Title Constant light exposure causes dysregulation of sphingolipids and promotes steatohepatitis in high-fat fed rats Type Journal Article
Year 2020 Publication Journal of Gastroenterology and Hepatology Abbreviated Journal J Gastroenterol Hepatol
Volume in press Issue Pages
Keywords Animals; apoptosis; ceramide; light pollution; non-alcoholic fatty liver disease; sphingolipids
Abstract BACKGROUND AND AIM: Non-alcoholic fatty liver disease (NAFLD) is a growing public health concern worldwide. With the progression of urbanization, light pollution is becoming an inevitable risk factor for NAFLD. However, the role of light pollution on NAFLD is insufficiently understood, and the underlying mechanism remains unclear. The present study explored effects of constant light exposure on NAFLD and elucidated its related mechanisms. METHODS: Thirty-two male SD rats were divided into 4 groups (n=8 each): 1) rats on a normal diet exposed to standard light-dark cycle (ND-LD); 2) rats on a normal diet exposed to constant light (ND-LL); 3) rats on a high fat diet exposed to standard light-dark cycle (HFD-LD); 4) and rats on a high fat diet exposed to constant light (HFD-LL).
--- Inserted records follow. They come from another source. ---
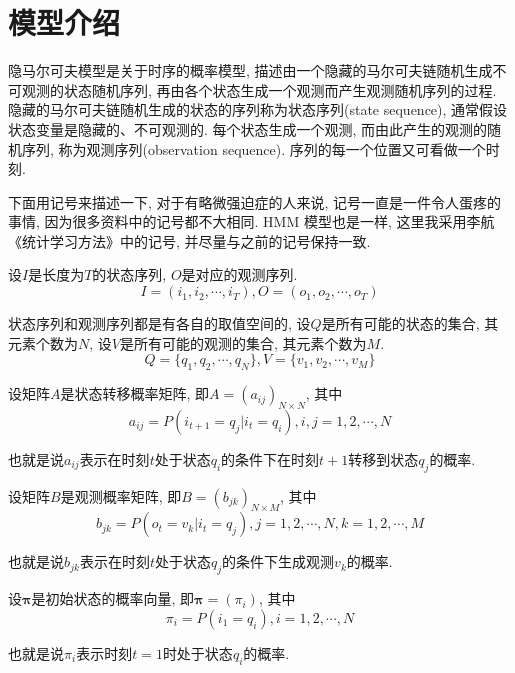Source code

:\documentclass[a4paper,UTF8]{ctexart}
\theoremstyle{plain} \newtheorem{theorem}{定理}[section]
\theoremstyle{plain} \newtheorem{definition}{定义}[section]
\theoremstyle{plain} \newtheorem{lemma}{引理}[section]
\theoremstyle{plain} \newtheorem{proposition}{命题}[section]
\theoremstyle{plain} \newtheorem{example}{例}[section]
\theoremstyle{plain} \newtheorem{remark}{注}[section]
\theoremstyle{plain} \newtheorem{corollary}{推论}[section]
\begin{document}
\section{模型介绍}
隐马尔可夫模型是关于时序的概率模型, 描述由一个隐藏的马尔可夫链随机生成不可观测的状态随机序列, 再由各个状态生成一个观测而产生观测随机序列的过程. 隐藏的马尔可夫链随机生成的状态的序列称为状态序列(state sequence), 通常假设状态变量是隐藏的、不可观测的. 每个状态生成一个观测, 而由此产生的观测的随机序列, 称为观测序列(observation sequence). 序列的每一个位置又可看做一个时刻. 

下面用记号来描述一下, 对于有略微强迫症的人来说, 记号一直是一件令人蛋疼的事情, 因为很多资料中的记号都不大相同. HMM 模型也是一样, 这里我采用李航《统计学习方法》中的记号, 并尽量与之前的记号保持一致.

设$I$是长度为$T$的状态序列, $O$是对应的观测序列.
\begin{equation*}
I = (i_1, i_2, \cdots, i_T), O = (o_1, o_2, \cdots, o_T)
\end{equation*}

状态序列和观测序列都是有各自的取值空间的, 设$Q$是所有可能的状态的集合, 其元素个数为$N$, 设$V$是所有可能的观测的集合, 其元素个数为$M$.
\begin{equation*}
Q = \{q_1, q_2, \cdots, q_N\}, V = \{v_1, v_2, \cdots, v_M\}
\end{equation*}

设矩阵$A$是状态转移概率矩阵, 即$A = (a_{ij})_{N \times N}$, 其中
\begin{equation*}
a_{ij} = P(i_{t+1} = q_{j} | i_{t} = q_{i}), i, j = 1, 2, \cdots, N
\end{equation*}

也就是说$a_{ij}$表示在时刻$t$处于状态$q_{i}$的条件下在时刻$t+1$转移到状态$q_{j}$的概率.

设矩阵$B$是观测概率矩阵, 即$B = (b_{jk})_{N \times M}$, 其中
\begin{equation*}
b_{jk} = P(o_{t} = v_{k} | i_{t} = q_{j}), j = 1,2, \cdots, N, k = 1,2, \cdots,M
\end{equation*}

也就是说$b_{jk}$表示在时刻$t$处于状态$q_{j}$的条件下生成观测$v_{k}$的概率.

设$\bm{\pi}$是初始状态的概率向量, 即$\bm{\pi} = (\pi_i)$, 其中
\begin{equation*}
\pi_{i} = P(i_{1} = q_{i}), i = 1,2,\cdots,N
\end{equation*}

也就是说$\pi_{i}$表示时刻$t=1$时处于状态$q_{i}$的概率.
\end{document}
After 12 weeks treatment, rats were sacrificed and pathophysiological assessments were performed. Targeted lipidomics was used to measure sphingolipids, including ceramides, glucosylceramides and lactosylceramides, sphingomyelins and sphingosine-1-phosphates in plasma and liver tissues. RESULTS: In normal chow rats, constant light exposure led to glucose abnormalities and dyslipidemia. In high-fat fed rats, constant light exposure exacerbated glucose abnormalities, dyslipidemia, insulin resistance, inflammation and aggravated steatohepatitis. Compared to HFD-LD rats, HFD-LL had decreased plasma sphingosine-1-phosphate and elevated liver concentrations of total ceramides and specific ceramide species (ceramide d18:0/24:0, ceramide d18:1/22:0, ceramide d18:1/24:0 and ceramide d18:1/24:1), and which were associated with increased hepatocyte apoptosis. CONCLUSIONS: Constant light exposure causes dysregulation of sphingolipids and promotes steatohepatitis in high-fat fed rats.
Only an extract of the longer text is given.